“I don’t know what to do, I feel lost and alone.” Steve (not his real name) is a 38-year-old man, who is married with 3 kids, working at a local factory. “I have no energy and don’t want to do anything; I don’t play touch anymore and I think my wife is going to leave me.”
Steve, by attending his doctor, is doing more than many men do. Many men, unfortunately, do not seek help to address what is often a medical condition that is impacting on their personal lives - depression. Men commit suicide, abuse alcohol and use drugs at a much higher rate than women. They are also less likely to seek out medical professionals for help. This then impacts upon their families and friends, which can result in domestic violence, relationships breaking down and loss of employment, which contributes to the self-harming cycle, potential further use of alcohol or drugs, which often ends in suicide.
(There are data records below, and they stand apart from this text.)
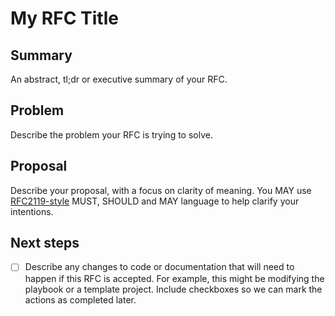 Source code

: # My RFC Title

## Summary

An abstract, tl;dr or executive summary of your RFC.

## Problem

Describe the problem your RFC is trying to solve.

## Proposal

Describe your proposal, with a focus on clarity of meaning. You MAY use
[RFC2119-style](https://www.ietf.org/rfc/rfc2119.txt) MUST, SHOULD and MAY
language to help clarify your intentions.

## Next steps

- [ ] Describe any changes to code or documentation that will need to happen if
      this RFC is accepted. For example, this might be modifying the playbook or
      a template project. Include checkboxes so we can mark the actions as
      completed later.
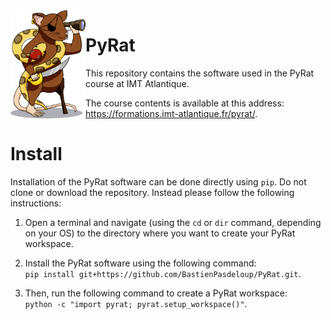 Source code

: <img align="left" width="120px" src="pyrat/gui/drawings/pyrat.png" />

# PyRat

This repository contains the software used in the PyRat course at IMT Atlantique.

The course contents is available at this address:<br />https://formations.imt-atlantique.fr/pyrat/.

# Install

Installation of the PyRat software can be done directly using `pip`. Do not clone or download the repository. Instead please follow the following instructions:

1) Open a terminal and navigate (using the `cd` or `dir` command, depending on your OS) to the directory where you want to create your PyRat workspace.

2) Install the PyRat software using the following command:<br />`pip install git+https://github.com/BastienPasdeloup/PyRat.git`.

3) Then, run the following command to create a PyRat workspace:<br />`python -c "import pyrat; pyrat.setup_workspace()"`.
Steve had a long discussion with his general practitioner and completed a physical examination and some blood tests to exclude organic causes of depression. By going to his general practitioner and identifying that there are concerns, he was able to get help. For Steve this was a combination of medication, discussions with his wife and general practitioner about depression and the impact that it has on him, her and the children. He needed to attend counselling both by himself and with his wife and started playing touch football again. Steve felt that he started to re engage in friendships that had lapsed, redeveloping his sense of a community that was there to support him. He also set time aside to play with his children and time for himself, to go running or to the gym.
Today, Steve is running 3 times a week, spends time with his wife, family and friends, becoming healthier and more active than he was previously. He is no longer using medication and remains under the care of his general practitioner.